§ **Information supplied**
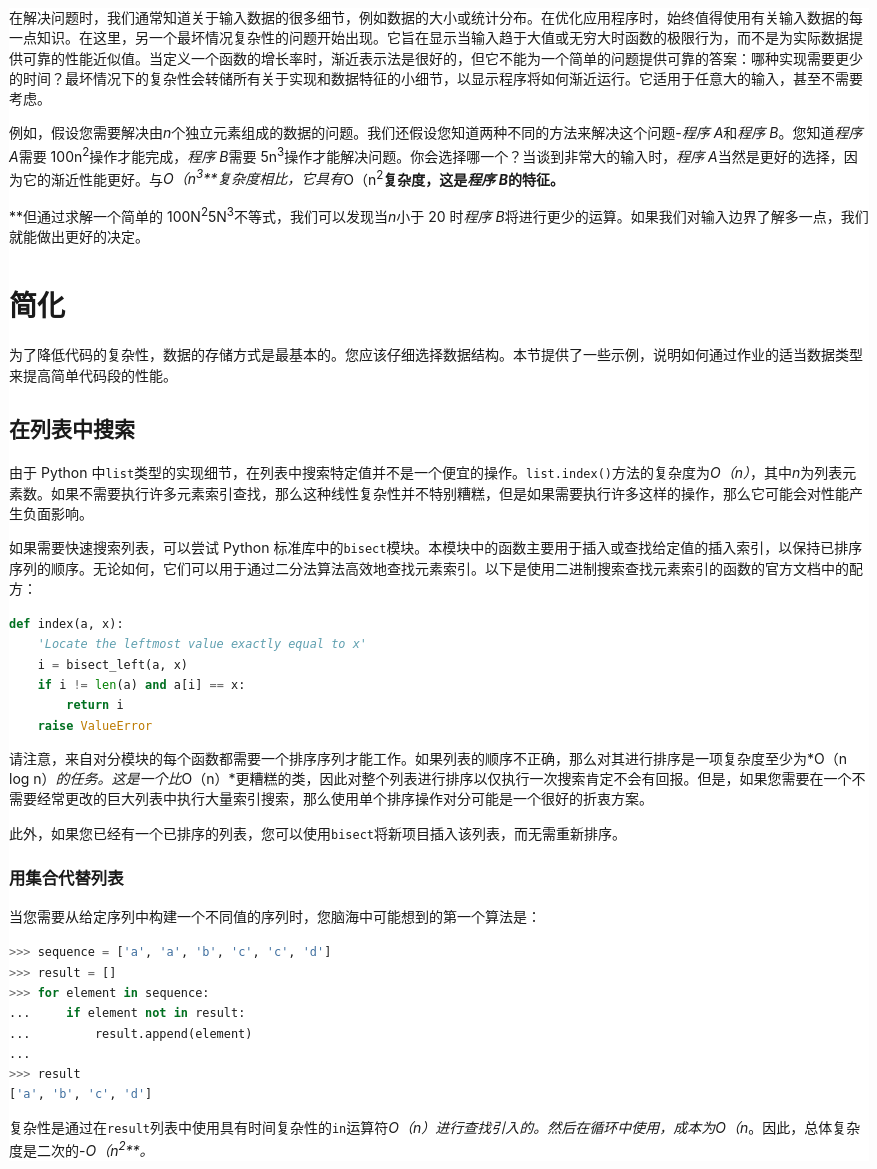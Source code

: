 在解决问题时，我们通常知道关于输入数据的很多细节，例如数据的大小或统计分布。在优化应用程序时，始终值得使用有关输入数据的每一点知识。在这里，另一个最坏情况复杂性的问题开始出现。它旨在显示当输入趋于大值或无穷大时函数的极限行为，而不是为实际数据提供可靠的性能近似值。当定义一个函数的增长率时，渐近表示法是很好的，但它不能为一个简单的问题提供可靠的答案：哪种实现需要更少的时间？最坏情况下的复杂性会转储所有关于实现和数据特征的小细节，以显示程序将如何渐近运行。它适用于任意大的输入，甚至不需要考虑。

例如，假设您需要解决由*n*个独立元素组成的数据的问题。我们还假设您知道两种不同的方法来解决这个问题-*程序 A*和*程序 B*。您知道*程序 A*需要 100n<sup>2</sup>操作才能完成，*程序 B*需要 5n<sup>3</sup>操作才能解决问题。你会选择哪一个？当谈到非常大的输入时，*程序 A*当然是更好的选择，因为它的渐近性能更好。与*O（n<sup>3</sup>**复杂度相比，它具有*O（n<sup>2</sup>**复杂度，这是*程序 B*的特征。**

 **但通过求解一个简单的 100N<sup>2</sup>5N<sup>3</sup>不等式，我们可以发现当*n*小于 20 时*程序 B*将进行更少的运算。如果我们对输入边界了解多一点，我们就能做出更好的决定。

# 简化

为了降低代码的复杂性，数据的存储方式是最基本的。您应该仔细选择数据结构。本节提供了一些示例，说明如何通过作业的适当数据类型来提高简单代码段的性能。

## 在列表中搜索

由于 Python 中`list`类型的实现细节，在列表中搜索特定值并不是一个便宜的操作。`list.index()`方法的复杂度为*O（n）*，其中*n*为列表元素数。如果不需要执行许多元素索引查找，那么这种线性复杂性并不特别糟糕，但是如果需要执行许多这样的操作，那么它可能会对性能产生负面影响。

如果需要快速搜索列表，可以尝试 Python 标准库中的`bisect`模块。本模块中的函数主要用于插入或查找给定值的插入索引，以保持已排序序列的顺序。无论如何，它们可以用于通过二分法算法高效地查找元素索引。以下是使用二进制搜索查找元素索引的函数的官方文档中的配方：

```py
def index(a, x):
    'Locate the leftmost value exactly equal to x'
    i = bisect_left(a, x)
    if i != len(a) and a[i] == x:
        return i
    raise ValueError
```

请注意，来自对分模块的每个函数都需要一个排序序列才能工作。如果列表的顺序不正确，那么对其进行排序是一项复杂度至少为*O（n log n）*的任务。这是一个比*O（n）*更糟糕的类，因此对整个列表进行排序以仅执行一次搜索肯定不会有回报。但是，如果您需要在一个不需要经常更改的巨大列表中执行大量索引搜索，那么使用单个排序操作对分可能是一个很好的折衷方案。

此外，如果您已经有一个已排序的列表，您可以使用`bisect`将新项目插入该列表，而无需重新排序。

### 用集合代替列表

当您需要从给定序列中构建一个不同值的序列时，您脑海中可能想到的第一个算法是：

```py
>>> sequence = ['a', 'a', 'b', 'c', 'c', 'd']
>>> result = []
>>> for element in sequence:
...     if element not in result:
...         result.append(element)
... 
>>> result
['a', 'b', 'c', 'd']

```

复杂性是通过在`result`列表中使用具有时间复杂性的`in`运算符*O（n）*进行查找引入的。然后在循环中使用，成本为*O（n*。因此，总体复杂度是二次的-*O（n<sup>2</sup>**。*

§ **Task to complete**
Your task is to reproduce, exactly and exclusively, the lines from the one holding "此外，如果您已经有一个已排序" through the final line of the listing.

§ **Result below**
此外，如果您已经有一个已排序的列表，您可以使用`bisect`将新项目插入该列表，而无需重新排序。

### 用集合代替列表

当您需要从给定序列中构建一个不同值的序列时，您脑海中可能想到的第一个算法是：

```py
>>> sequence = ['a', 'a', 'b', 'c', 'c', 'd']
>>> result = []
>>> for element in sequence:
...     if element not in result:
...         result.append(element)
... 
>>> result
['a', 'b', 'c', 'd']

```

复杂性是通过在`result`列表中使用具有时间复杂性的`in`运算符*O（n）*进行查找引入的。然后在循环中使用，成本为*O（n*。因此，总体复杂度是二次的-*O（n<sup>2</sup>**。*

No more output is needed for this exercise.